What is the Logistic Map?
The logistic map is a simple mathematical model that exhibits surprisingly complex behavior, including period doubling bifurcations and chaos. It was popularized by biologist Robert May in 1976 as a model for population dynamics.
The Formula
x_{n+1} = r · x_n · (1 - x_n)
Dynamic Behavior
- r < 1: Population goes extinct (converges to 0)
- 1 ≤ r < 3: Converges to a stable fixed point
- 3 ≤ r < 3.449: 2-cycle (period-2 oscillation)
- 3.449 ≤ r < 3.544: 4-cycle (period-4 oscillation)
- r ≈ 3.56995: Onset of chaos (period doubling accumulation point)
- r = 4: Fully chaotic (Lyapunov exponent λ = ln 2)
Understanding the Bifurcation Diagram
The bifurcation diagram shows the long-term behavior of the logistic map as the parameter r varies. The x-axis represents r (from 2.4 to 4.0), and the y-axis shows the stable values that x approaches after many iterations. As r increases, you can see the system undergo period doubling bifurcations (1 → 2 → 4 → 8 → ...) before entering chaos. Notice the 'windows of order' within the chaos, such as the period-3 window near r ≈ 3.83.

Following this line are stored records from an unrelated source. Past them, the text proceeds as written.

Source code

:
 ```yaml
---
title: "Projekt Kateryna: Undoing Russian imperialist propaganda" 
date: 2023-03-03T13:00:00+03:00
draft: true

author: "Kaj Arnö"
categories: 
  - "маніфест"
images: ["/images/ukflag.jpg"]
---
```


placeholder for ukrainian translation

Applications & Significance
- Population Dynamics: Models insect populations and other species with discrete generations
- Epidemiology: Understanding disease spread patterns
- Economics: Economic cycles and market dynamics
- Chaos Theory: Paradigmatic example of how simple deterministic equations produce complex, unpredictable behavior
- Feigenbaum Constant: The ratio of successive bifurcation intervals approaches δ ≈ 4.669, a universal constant
Visualization Guide
- Time Series: Shows xₙ over time n. Use this to see oscillations and chaos patterns directly.
- Cobweb Plot: Geometric representation of iterations. The path shows how x folds back onto itself through the parabola.
- Bifurcation Diagram: The 'big picture' view showing all possible behaviors across r values. Look for self-similarity when zooming in!